Records:
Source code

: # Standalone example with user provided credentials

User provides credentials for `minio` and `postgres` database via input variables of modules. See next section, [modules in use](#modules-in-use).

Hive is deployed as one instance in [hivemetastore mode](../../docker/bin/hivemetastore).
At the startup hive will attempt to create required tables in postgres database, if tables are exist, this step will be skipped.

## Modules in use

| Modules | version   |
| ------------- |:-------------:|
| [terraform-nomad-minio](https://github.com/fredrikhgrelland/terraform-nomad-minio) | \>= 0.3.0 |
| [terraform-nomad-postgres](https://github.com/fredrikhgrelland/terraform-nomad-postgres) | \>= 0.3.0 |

Required action: All lines from the one with "## Modules in use" through the end of the data must be repeated exactly, and nothing else may be repeated.

Task solution:
## Modules in use

| Modules | version   |
| ------------- |:-------------:|
| [terraform-nomad-minio](https://github.com/fredrikhgrelland/terraform-nomad-minio) | \>= 0.3.0 |
| [terraform-nomad-postgres](https://github.com/fredrikhgrelland/terraform-nomad-postgres) | \>= 0.3.0 |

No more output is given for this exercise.